The measures, meant to stave off defaults and buy borrowers time to find solutions to their payment woes, are sometimes available to households experiencing significant financial hardship.

During years of low interest rates and cheap borrowing, that hardship typically stemmed from individual financial emergencies, such as job loss or divorce. But with interest rates up 3.5 percentage points so far this year and the Bank of Canada poised for more hikes, the industry is now looking to assist borrowers who can’t manage growing mortgage payments.

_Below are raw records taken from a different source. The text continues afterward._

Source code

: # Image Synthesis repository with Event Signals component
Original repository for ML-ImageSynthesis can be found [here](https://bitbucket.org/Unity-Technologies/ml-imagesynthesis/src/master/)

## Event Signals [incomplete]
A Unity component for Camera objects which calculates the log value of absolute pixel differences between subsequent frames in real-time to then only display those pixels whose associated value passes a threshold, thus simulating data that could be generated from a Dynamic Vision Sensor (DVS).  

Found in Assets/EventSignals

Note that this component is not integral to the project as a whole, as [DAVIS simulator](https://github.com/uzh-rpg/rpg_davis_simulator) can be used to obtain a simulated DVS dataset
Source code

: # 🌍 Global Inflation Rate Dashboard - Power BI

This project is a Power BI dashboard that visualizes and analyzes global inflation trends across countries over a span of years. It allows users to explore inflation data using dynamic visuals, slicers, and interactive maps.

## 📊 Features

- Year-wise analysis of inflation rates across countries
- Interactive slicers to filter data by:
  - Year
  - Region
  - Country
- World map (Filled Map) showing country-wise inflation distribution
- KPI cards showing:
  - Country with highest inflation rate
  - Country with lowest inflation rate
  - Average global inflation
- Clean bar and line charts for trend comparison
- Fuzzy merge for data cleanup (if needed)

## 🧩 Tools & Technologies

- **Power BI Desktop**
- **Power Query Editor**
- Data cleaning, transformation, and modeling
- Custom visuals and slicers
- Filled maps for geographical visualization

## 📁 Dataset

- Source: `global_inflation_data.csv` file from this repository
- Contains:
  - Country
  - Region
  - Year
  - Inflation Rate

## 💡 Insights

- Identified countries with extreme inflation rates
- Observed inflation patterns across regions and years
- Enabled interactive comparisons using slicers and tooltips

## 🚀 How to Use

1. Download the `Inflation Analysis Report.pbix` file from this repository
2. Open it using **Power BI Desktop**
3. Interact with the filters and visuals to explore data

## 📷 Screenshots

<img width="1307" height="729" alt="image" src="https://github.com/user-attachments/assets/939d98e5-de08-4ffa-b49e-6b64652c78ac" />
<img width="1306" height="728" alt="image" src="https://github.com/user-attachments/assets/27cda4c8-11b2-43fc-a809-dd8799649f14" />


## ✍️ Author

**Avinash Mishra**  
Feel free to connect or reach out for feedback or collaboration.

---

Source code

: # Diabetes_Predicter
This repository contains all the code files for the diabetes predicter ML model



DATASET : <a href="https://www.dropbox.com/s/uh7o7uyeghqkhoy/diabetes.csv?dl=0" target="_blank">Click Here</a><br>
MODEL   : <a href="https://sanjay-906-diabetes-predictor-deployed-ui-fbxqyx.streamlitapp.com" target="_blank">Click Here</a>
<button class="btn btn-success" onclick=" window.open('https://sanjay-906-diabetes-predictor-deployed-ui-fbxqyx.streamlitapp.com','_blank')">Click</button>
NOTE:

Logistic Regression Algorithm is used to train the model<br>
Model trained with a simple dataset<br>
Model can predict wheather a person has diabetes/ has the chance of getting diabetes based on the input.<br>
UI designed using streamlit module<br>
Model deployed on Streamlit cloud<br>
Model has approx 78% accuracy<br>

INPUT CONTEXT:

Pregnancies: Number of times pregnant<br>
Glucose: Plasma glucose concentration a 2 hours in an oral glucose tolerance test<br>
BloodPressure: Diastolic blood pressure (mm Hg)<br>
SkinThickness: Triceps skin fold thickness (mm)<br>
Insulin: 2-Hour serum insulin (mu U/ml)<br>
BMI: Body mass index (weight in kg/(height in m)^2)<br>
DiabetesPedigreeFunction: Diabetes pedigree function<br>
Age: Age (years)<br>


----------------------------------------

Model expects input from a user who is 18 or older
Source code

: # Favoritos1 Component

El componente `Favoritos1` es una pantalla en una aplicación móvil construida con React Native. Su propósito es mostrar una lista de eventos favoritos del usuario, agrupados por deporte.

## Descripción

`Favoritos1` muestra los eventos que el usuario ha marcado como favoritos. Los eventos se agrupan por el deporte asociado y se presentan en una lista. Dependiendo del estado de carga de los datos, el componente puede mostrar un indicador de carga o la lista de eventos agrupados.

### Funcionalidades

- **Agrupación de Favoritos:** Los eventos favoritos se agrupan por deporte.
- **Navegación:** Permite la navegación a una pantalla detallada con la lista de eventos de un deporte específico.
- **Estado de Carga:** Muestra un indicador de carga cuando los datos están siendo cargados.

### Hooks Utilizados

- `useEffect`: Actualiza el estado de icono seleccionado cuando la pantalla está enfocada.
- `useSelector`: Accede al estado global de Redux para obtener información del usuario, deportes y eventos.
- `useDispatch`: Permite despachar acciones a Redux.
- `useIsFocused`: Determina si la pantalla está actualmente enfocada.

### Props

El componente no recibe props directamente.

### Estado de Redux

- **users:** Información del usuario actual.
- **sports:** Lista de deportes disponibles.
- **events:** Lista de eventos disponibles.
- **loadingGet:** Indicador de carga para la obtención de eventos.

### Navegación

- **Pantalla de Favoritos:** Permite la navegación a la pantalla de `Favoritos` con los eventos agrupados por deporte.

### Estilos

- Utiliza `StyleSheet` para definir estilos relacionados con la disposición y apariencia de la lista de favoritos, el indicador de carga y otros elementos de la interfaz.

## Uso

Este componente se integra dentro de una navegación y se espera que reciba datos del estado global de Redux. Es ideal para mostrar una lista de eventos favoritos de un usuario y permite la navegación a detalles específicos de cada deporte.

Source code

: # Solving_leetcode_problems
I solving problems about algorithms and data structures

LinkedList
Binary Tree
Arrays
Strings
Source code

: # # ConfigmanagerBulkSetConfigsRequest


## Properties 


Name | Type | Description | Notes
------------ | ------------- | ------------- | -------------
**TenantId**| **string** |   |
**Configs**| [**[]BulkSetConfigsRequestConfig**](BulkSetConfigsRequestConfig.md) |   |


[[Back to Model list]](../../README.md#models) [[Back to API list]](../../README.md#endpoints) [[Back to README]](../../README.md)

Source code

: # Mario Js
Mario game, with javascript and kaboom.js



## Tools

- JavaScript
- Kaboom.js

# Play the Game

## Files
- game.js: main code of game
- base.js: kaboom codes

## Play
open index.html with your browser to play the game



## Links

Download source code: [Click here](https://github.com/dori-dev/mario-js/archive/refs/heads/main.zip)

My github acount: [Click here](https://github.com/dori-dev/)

Private mortgage insurer Sagen MI Canada Inc., for example, recently updated its guidance to lenders to say they can offer to extend amortizations, without first seeking the insurer’s approval, in cases where borrowers face “payment shock resulting from rising interest rates.” The new amortization periods can be as long as 40 years.

The move is meant to “provide lenders with tools to proactively assist insured borrowers who are experiencing hardship in this rising rate environment,” Jim Spitali, Sagen’s senior vice president of sales and marketing, said in an e-mail.

Canada Mortgage and Housing Corp., the country’s public provider of mortgage default insurance, and Canada Guaranty Mortgage Insurance Co., Canada’s other major mortgage insurer, also offer emergency loan modification measures, sometimes known as loan workouts, for borrowers in dire straits.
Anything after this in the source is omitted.